RECORDS PROVIDED

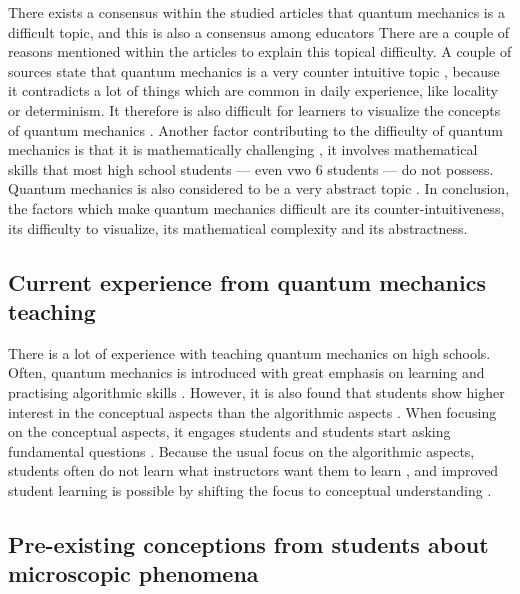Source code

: \documentclass[11pt,twoside]{report} %
\begin{document}
There exists a consensus within the studied articles that quantum mechanics is a difficult topic, and this is also a consensus among educators \cite{papaphotis1,papaphotis2,gianino} There are a couple of reasons mentioned within the articles to explain this topical difficulty. A couple of sources state that quantum mechanics is a very counter intuitive topic \cite{mckagan, singh2, levrini, henriksen}, because it contradicts a lot of things which are common in daily experience, like locality or determinism. It therefore is also difficult for learners to visualize the concepts of quantum mechanics \cite{mckagan, henriksen}. Another factor contributing to the difficulty of quantum mechanics is that it is mathematically challenging \cite{mckagan,gianino}, it involves mathematical skills that most high school students --- even vwo 6 students --- do not possess. Quantum mechanics is also considered to be a very abstract topic \cite{mckagan, papaphotis1, singh1, gianino, barnes}. In conclusion, the factors which make quantum mechanics difficult are its counter-intuitiveness, its difficulty to visualize, its mathematical complexity and its abstractness.

\subsection{Current experience from quantum mechanics teaching}

There is a lot of experience with teaching quantum mechanics on high schools. Often, quantum mechanics is introduced with great emphasis on learning and practising algorithmic skills \cite{papaphotis1,papaphotis2}. However, it is also found that students show higher interest in the conceptual aspects than the algorithmic aspects \cite{papaphotis1,papaphotis2,levrini}. When focusing on the conceptual aspects, it engages students \cite{henriksen} and students start asking fundamental questions \cite{mckagan}. Because the usual focus on the algorithmic aspects, students often do not learn what instructors want them to learn \cite{mckagan,asikainen}, and improved student learning is possible by shifting the focus to conceptual understanding \cite{mckagan}.

\subsection{Pre-existing conceptions from students about microscopic phenomena}
\end{document}
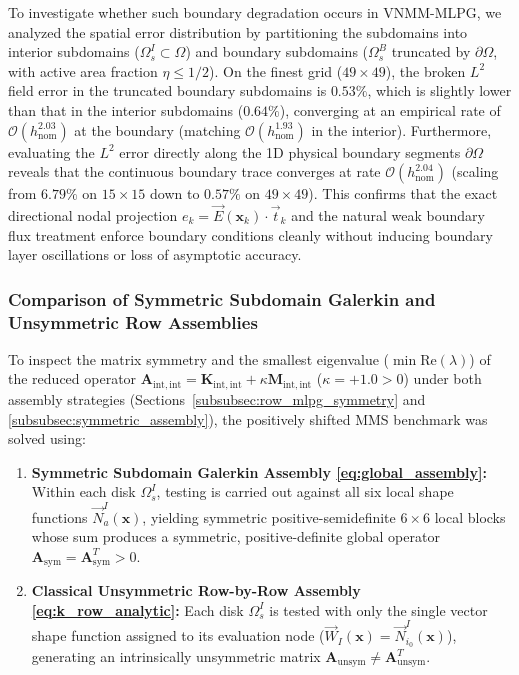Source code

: \documentclass[VANCOUVER,Times1COL]{WileyNJD-v5}
\begin{document}
\begin{enumerate}
          To investigate whether such boundary degradation occurs in VNMM-MLPG, we analyzed the spatial error distribution by partitioning the subdomains into interior subdomains ($\Omega_s^I \subset \Omega$) and boundary subdomains ($\Omega_s^B$ truncated by $\partial\Omega$, with active area fraction $\eta \le 1/2$).
          On the finest grid ($49 \times 49$), the broken $L^2$ field error in the truncated boundary subdomains is $\mathbf{0.53\%}$, which is slightly lower than that in the interior subdomains ($\mathbf{0.64\%}$), converging at an empirical rate of $\mathcal{O}(h_{\mathrm{nom}}^{2.03})$ at the boundary (matching $\mathcal{O}(h_{\mathrm{nom}}^{1.93})$ in the interior).
          Furthermore, evaluating the $L^2$ error directly along the 1D physical boundary segments $\partial\Omega$ reveals that the continuous boundary trace converges at rate $\mathcal{O}(h_{\mathrm{nom}}^{2.04})$ (scaling from $6.79\%$ on $15\times 15$ down to $0.57\%$ on $49\times 49$).
          This confirms that the exact directional nodal projection $e_k = \vec{E}(\mathbf{x}_k) \cdot \vec{t}_k$ and the natural weak boundary flux treatment enforce boundary conditions cleanly without inducing boundary layer oscillations or loss of asymptotic accuracy.
\end{enumerate}

\subsubsection{Comparison of Symmetric Subdomain Galerkin and Unsymmetric Row Assemblies}
\label{subsubsec:mms_assembly_comparison}

To inspect the matrix symmetry and the smallest eigenvalue ($\min\mathrm{Re}(\lambda)$) of the reduced operator $\mathbf{A}_{\mathrm{int},\mathrm{int}} = \mathbf{K}_{\mathrm{int},\mathrm{int}} + \kappa\mathbf{M}_{\mathrm{int},\mathrm{int}}$ ($\kappa = +1.0 > 0$) under both assembly strategies (Sections~\ref{subsubsec:row_mlpg_symmetry} and \ref{subsubsec:symmetric_assembly}), the positively shifted MMS benchmark was solved using:
\begin{enumerate}
    \item \textbf{Symmetric Subdomain Galerkin Assembly \eqref{eq:global_assembly}:} Within each disk $\Omega_s^I$, testing is carried out against all six local shape functions $\vec{N}_a^I(\mathbf{x})$, yielding symmetric positive-semidefinite $6 \times 6$ local blocks whose sum produces a symmetric, positive-definite global operator $\mathbf{A}_{\mathrm{sym}} = \mathbf{A}_{\mathrm{sym}}^T > 0$.
    \item \textbf{Classical Unsymmetric Row-by-Row Assembly \eqref{eq:k_row_analytic}:} Each disk $\Omega_s^I$ is tested with only the single vector shape function assigned to its evaluation node ($\vec{W}_I(\mathbf{x}) = \vec{N}_{i_0}^I(\mathbf{x})$), generating an intrinsically unsymmetric matrix $\mathbf{A}_{\mathrm{unsym}} \ne \mathbf{A}_{\mathrm{unsym}}^T$.
\end{enumerate}
\end{document}
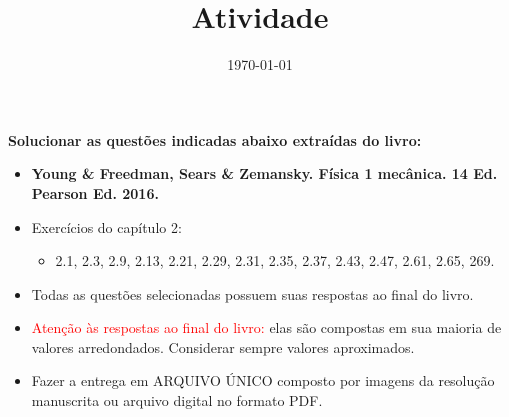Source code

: \documentclass[a4paper, 11pt]{article}
\date{\today}
\title{Atividade}
\begin{document}
    \header{}
    \vspace{6pt}
    \textbf{Solucionar as questões indicadas abaixo extraídas do livro:}
    \begin{itemize}
        \item \textbf{Young \& Freedman, Sears \& Zemansky. Física 1 mecânica. 14 Ed. Pearson Ed. 2016.}
        \item Exercícios do capítulo 2:
        \begin{itemize}
            \item 2.1, 2.3, 2.9, 2.13, 2.21, 2.29, 2.31, 2.35, 2.37, 2.43, 2.47, 2.61, 2.65, 269.
        \end{itemize}
        \item Todas as questões selecionadas possuem suas respostas ao final do livro.
        \item \textcolor{red}{Atenção às respostas ao final do livro:} elas são compostas em sua maioria de valores arredondados. Considerar sempre valores aproximados.
        \item Fazer a entrega em ARQUIVO ÚNICO composto por imagens da resolução manuscrita ou arquivo digital no formato PDF. 
    \end{itemize}
    
\end{document}
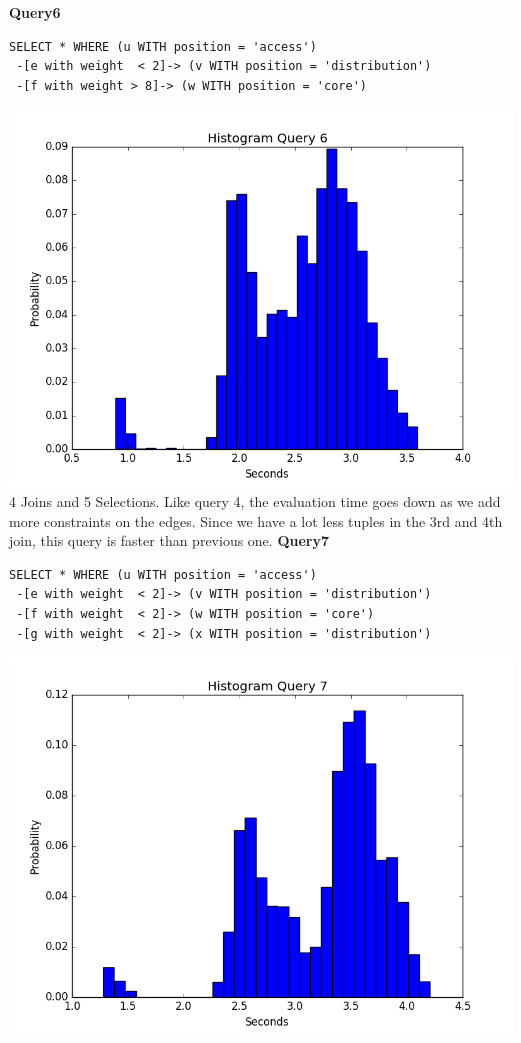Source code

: \documentclass[11pt,singlecolumn]{scrartcl}
\begin{document}
\clearpage
\textbf{Query6}\\
\begin{verbatim}
SELECT * WHERE (u WITH position = 'access')
 -[e with weight  < 2]-> (v WITH position = 'distribution')
 -[f with weight > 8]-> (w WITH position = 'core')\end{verbatim}
\includegraphics[width=1\textwidth]{q6}
4 Joins and 5 Selections. Like query 4, the evaluation time goes down as we add more constraints on the edges. Since we have a lot less tuples in the 3rd and 4th join, this query is faster than previous one.
\clearpage
\textbf{Query7}\\
\begin{verbatim}
SELECT * WHERE (u WITH position = 'access')
 -[e with weight  < 2]-> (v WITH position = 'distribution')
 -[f with weight  < 2]-> (w WITH position = 'core')
 -[g with weight  < 2]-> (x WITH position = 'distribution')\end{verbatim}
\includegraphics[width=1\textwidth]{q71}
\end{document}
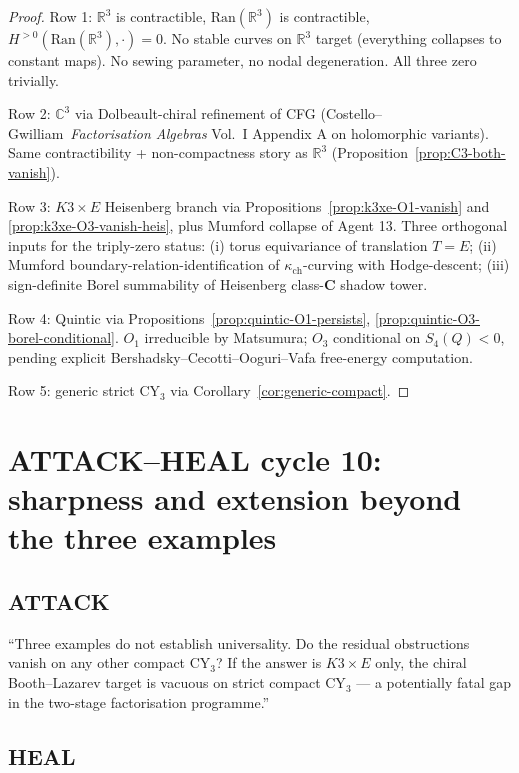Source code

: \documentclass[11pt]{amsart}
\newcommand{\kch}{\kappa_{\mathrm{ch}}}
\newcommand{\Ran}{\mathrm{Ran}}
\newcommand{\bC}{\mathbb{C}}
\newcommand{\bR}{\mathbb{R}}
\begin{document}
\begin{proof}
Row 1: $\bR^3$ is contractible, $\Ran(\bR^3)$ is contractible,
$H^{>0}(\Ran(\bR^3), \cdot) = 0$. No stable curves on $\bR^3$ target
(everything collapses to constant maps). No sewing parameter, no
nodal degeneration. All three zero trivially.

Row 2: $\bC^3$ via Dolbeault-chiral refinement of CFG
(Costello--Gwilliam~\emph{Factorisation Algebras} Vol.~I Appendix A
on holomorphic variants). Same contractibility + non-compactness
story as $\bR^3$ (Proposition~\ref{prop:C3-both-vanish}).

Row 3: $K3 \times E$ Heisenberg branch via
Propositions~\ref{prop:k3xe-O1-vanish} and
\ref{prop:k3xe-O3-vanish-heis}, plus Mumford collapse of Agent 13.
Three orthogonal inputs for the triply-zero status:
(i) torus equivariance of translation $T = E$;
(ii) Mumford boundary-relation-identification of $\kch$-curving
with Hodge-descent;
(iii) sign-definite Borel summability of Heisenberg class-$\mathbf{C}$
shadow tower.

Row 4: Quintic via
Propositions~\ref{prop:quintic-O1-persists},
\ref{prop:quintic-O3-borel-conditional}. $O_1$ irreducible by
Matsumura; $O_3$ conditional on $S_4(Q) < 0$, pending explicit
Bershadsky--Cecotti--Ooguri--Vafa free-energy computation.

Row 5: generic strict CY$_3$ via Corollary~\ref{cor:generic-compact}.
\end{proof}

\section{ATTACK--HEAL cycle 10: sharpness and extension beyond the
three examples}
\label{sec:cycle-10-sharpness}

\subsection*{ATTACK}

``Three examples do not establish universality. Do the residual
obstructions vanish on any other compact CY$_3$? If the answer is
$K3 \times E$ only, the chiral Booth--Lazarev target is vacuous on
strict compact CY$_3$ --- a potentially fatal gap in the
two-stage factorisation programme.''

\subsection*{HEAL}
\end{document}
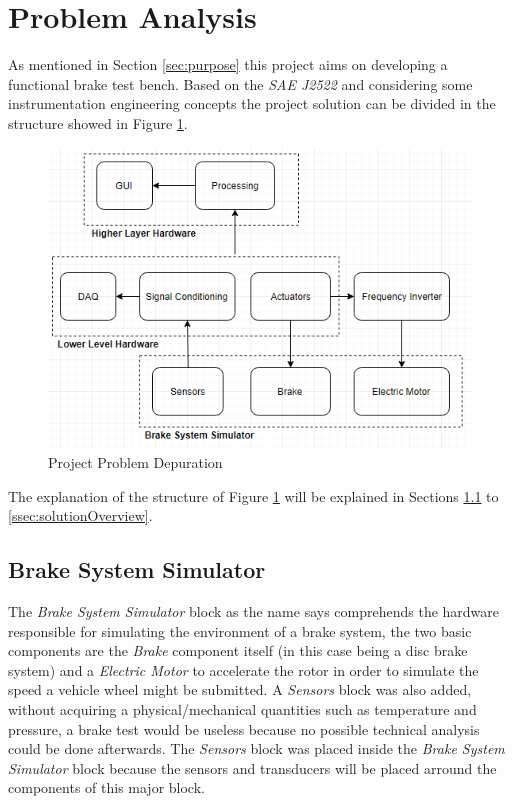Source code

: \section{Problem Analysis}

	As mentioned in Section \ref{sec:purpose} this project aims on developing a functional brake test bench. Based on the \textit{SAE J2522} \cite{sae} and considering some instrumentation engineering concepts the project solution can be divided in the structure showed in Figure \ref{fig:projectProblem}.
	
	\begin{figure}[htbp]
		\centering
			\includegraphics[scale=0.9]{figuras/fig-projectProblem}
		\caption{Project Problem Depuration \cite{projectProblem}}
		\label{fig:projectProblem}
	\end{figure}
	
	The explanation of the structure of Figure \ref{fig:projectProblem} will be explained in Sections \ref{ssec:brakeSystemSimulator} to  \ref{ssec:solutionOverview}.

	\subsection{Brake System Simulator}\label{ssec:brakeSystemSimulator}
		
		The \textit{Brake System Simulator} block as the name says comprehends the hardware responsible for simulating the environment of a brake system, the two basic components are the \textit{Brake} component itself (in this case being a disc brake system) and a \textit{Electric Motor} to accelerate the rotor in order to simulate the speed a vehicle wheel might be submitted. A \textit{Sensors} block was also added, without acquiring a physical/mechanical quantities such as temperature and pressure, a brake test would be useless because no possible technical analysis could be done afterwards. The \textit{Sensors} block was placed inside the \textit{Brake System Simulator} block because the sensors and transducers will be placed arround the components of this major block.

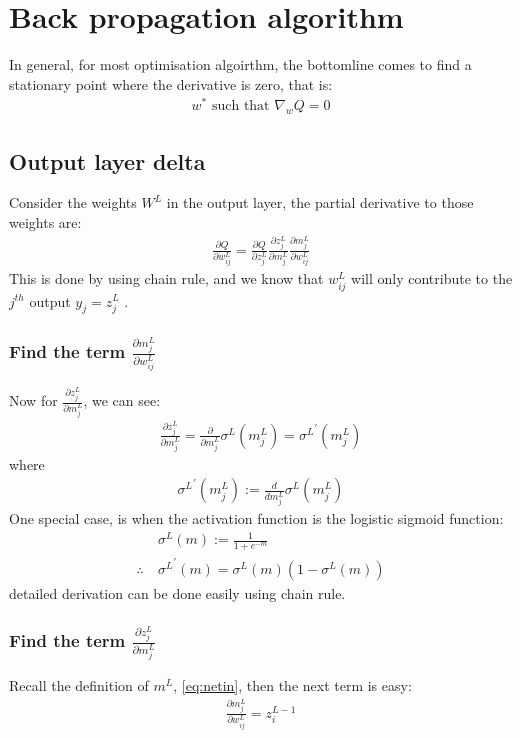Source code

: \documentclass{article} [10pt] %
\begin{document}
\section{Back propagation algorithm}
In general, for most optimisation algoirthm, the bottomline comes to find a stationary point where the derivative is zero, that is:
\begin{align}
	w^* \text{ such that }\nabla_wQ = 0
\end{align}

\subsection{Output layer delta}
Consider the weights $W^L$ in the output layer, the partial derivative to those weights are:
\begin{align} \label{eq:output_delta}
\boxed{
	\frac{\partial Q}{\partial w^L_{ij}} = \frac{\partial Q}{\partial z^L_{j}}
							\frac{\partial z^L_{j}}{\partial m^L_{j}}
							\frac{\partial m^L_{j}}{\partial w^L_{ij}}
}
\end{align}
This is done by using chain rule, and we know that $w^L_{ij}$ will only contribute to the $j^{th}$ output $y_j=z^L_j$
.

\subsubsection{Find the term $\frac{\partial m^L_{j}}{\partial w^L_{ij}}$ }
Now for $\frac{\partial z^L_{j}}{\partial m^L_{j}}$, we can see:
\begin{align} \label{eq:dzdm_sigmoid_derivative}
\boxed{
	\frac{\partial z^L_{j}}{\partial m^L_{j}} = \frac{\partial}{\partial m^L_{j}}\sigma^L(m^L_{j}) = {\sigma^L}^\prime(m^L_{j})
}
\end{align}
where
\begin{align}
	{\sigma^L}^\prime(m^L_{j}) := \frac{d}{dm^L_{j}}\sigma^L(m^L_{j})
\end{align}
One special case, is when the activation function is the logistic sigmoid function:
\begin{align}
	&\sigma^L(m) := \frac{1}{1+e^{-m}} \\
	\therefore \ &{\sigma^L}^\prime(m) = \sigma^L(m)(1-\sigma^L(m))
\end{align}
detailed derivation can be done easily using chain rule.

\subsubsection{Find the term $\frac{\partial z^L_{j}}{\partial m^L_{j}}$}
Recall the definition of $m^L$, \eqref{eq:netin}, then the next term is easy:
\begin{align}\label{eq:dmdw_z}
\boxed{
	\frac{\partial m^L_{j}}{\partial w^L_{ij}} = z^{L-1}_i
}
\end{align}
\end{document}

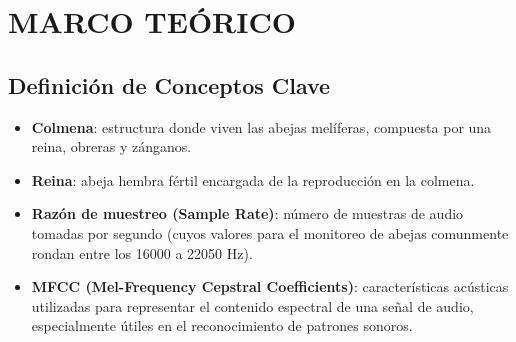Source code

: \documentclass[12pt]{report}
\newenvironment{tightmulticols}{%
  \begin{multicols}{2}
  \setlength{\parskip}{0pt}
  \setlength{\parindent}{0em}
  \linespread{1}\selectfont
}{%
  \end{multicols}
}
\begin{document}
\pagebreak
\chapter{MARCO TEÓRICO}
\vspace{-3em}

\begin{tightmulticols}


\section{Definición de Conceptos Clave}

\begin{itemize}
    \item[\ding{43}] \textbf{Colmena}: estructura donde viven las abejas melíferas, compuesta por una reina, obreras y zánganos.
	\item[\ding{43}] \textbf{Reina}: abeja hembra fértil encargada de la reproducción en la colmena.
	\item[\ding{43}] \textbf{Razón de muestreo (Sample Rate)}: número de muestras de audio tomadas por segundo (cuyos valores para el monitoreo de abejas comunmente rondan entre los 16000 a 22050 Hz).
	\item[\ding{43}] \textbf{MFCC (Mel-Frequency Cepstral Coefficients)}: características acústicas utilizadas para representar el contenido espectral de una señal de audio, especialmente útiles en el reconocimiento de patrones sonoros.
\end{itemize}




\end{tightmulticols}

\end{document}
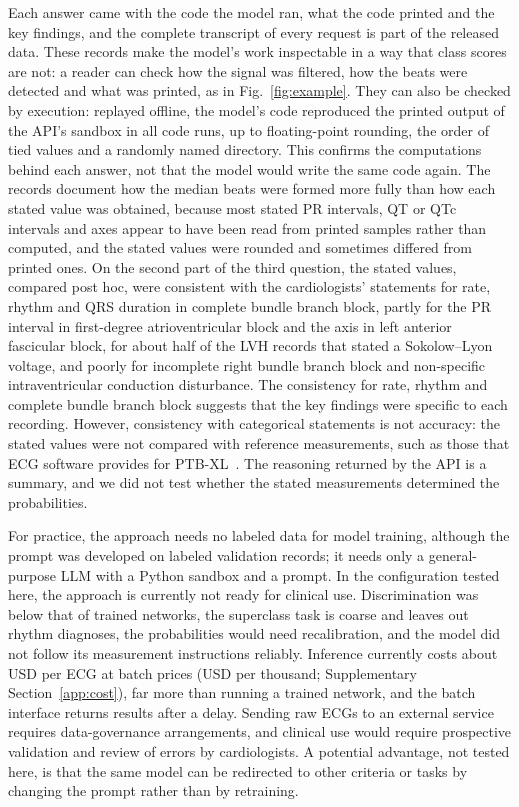 Each answer came with the code the model ran, what the code printed and the key findings, and the complete transcript of
every request is part of the released data. These records make the model's work inspectable in a way that class
scores are not: a reader can check how the signal was filtered, how the beats were detected and what was printed, as in
Fig.~\ref{fig:example}. They can also be checked by execution: replayed offline, the model's code reproduced the
printed output of the API's sandbox in all \RPRuns{} code runs, up to floating-point rounding, the order of tied
values and a randomly named directory. This confirms the computations behind each answer, not that the model would write the same code again. The
records document how the median beats were formed more fully than how each stated value was
obtained, because most stated PR intervals, QT or QTc intervals and axes appear to have been read from printed samples
rather than computed, and the stated values were rounded and sometimes differed from printed ones. On the second part of the third question, the stated values, compared post hoc,
were consistent with the cardiologists' statements for rate, rhythm and QRS duration in
complete bundle branch block, partly for the PR interval in first-degree atrioventricular block and the axis in left
anterior fascicular block, for about half of the LVH records that stated a Sokolow--Lyon voltage, and poorly for
incomplete right bundle branch block and non-specific intraventricular conduction disturbance. The consistency for rate,
rhythm and complete bundle branch block suggests that the key findings were specific to each recording. However,
consistency with categorical statements is not accuracy: the stated values were not compared with reference
measurements, such as those that ECG software provides for PTB-XL~\citep{Strodthoff2023ptbxlplus}. The reasoning
returned by the API is a summary, and we did not test whether the stated measurements determined the probabilities.

For practice, the approach needs no labeled data for model training, although the prompt was developed on
\NDevRecordsUsed{} labeled validation records; it needs only a general-purpose LLM with a Python sandbox and a prompt.
In the configuration tested here, the approach is currently not ready for clinical use. Discrimination was below that of trained networks, the superclass task is coarse and
leaves out rhythm diagnoses, the probabilities would need recalibration, and the model did not follow its measurement
instructions reliably. Inference currently costs about USD \CostPerRecord{} per ECG at batch prices (USD \CostPerThousand{}
per thousand; Supplementary Section~\ref{app:cost}), far more than running a trained network, and the batch interface returns results after a delay. Sending raw
ECGs to an external service requires data-governance arrangements, and clinical use would require prospective
validation and review of errors by cardiologists. A potential advantage, not tested here, is that the same model can be
redirected to other criteria or tasks by changing the prompt rather than by retraining.

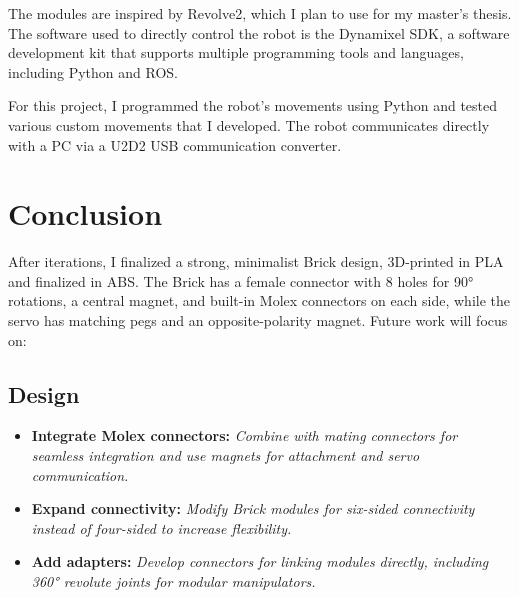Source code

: \documentclass[12pt,a3paper]{article}
\begin{document}
{\begin{multicols}{2}
       The modules are inspired by Revolve2, which I plan to use for my master's thesis. The software used to directly control the robot is the Dynamixel SDK, a software development kit that supports multiple programming tools and languages, including Python and ROS. 

       \vspace{0.5em}
       
       For this project, I programmed the robot's movements using Python and tested various custom movements that I developed. The robot communicates directly with a PC via a U2D2 USB communication converter.
       
   \columnbreak
       \section{Conclusion}
       After iterations, I finalized a strong, minimalist Brick design, 3D-printed in PLA and finalized in ABS. The Brick has a female connector with 8 holes for 90° rotations, a central magnet, and built-in Molex connectors on each side, while the servo has matching pegs and an opposite-polarity magnet. Future work will focus on:

       \subsection*{Design}
       \begin{itemize}
       \setlength\itemsep{0.1em}
           \item \textbf{Integrate Molex connectors:} {\small \textit{Combine with mating connectors for seamless integration and use magnets for attachment and servo communication.}}
           \item \textbf{Expand connectivity:} {\small \textit{Modify Brick modules for six-sided connectivity instead of four-sided to increase flexibility.}}
           \item \textbf{Add adapters:} {\small \textit{Develop connectors for linking modules directly, including 360° revolute joints for modular manipulators.}}
       \end{itemize}


\end{multicols}}
\end{document}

YOUR TASK
Give back, exactly as written, the stretch from the line with "obreras y zánganos." through the line with "en la colmena.", and no other lines from the records above.

PROBLEM SOLUTION
    \item[\ding{43}] \textbf{Colmena}: estructura donde viven las abejas melíferas, compuesta por una reina, obreras y zánganos.
	\item[\ding{43}] \textbf{Reina}: abeja hembra fértil encargada de la reproducción en la colmena.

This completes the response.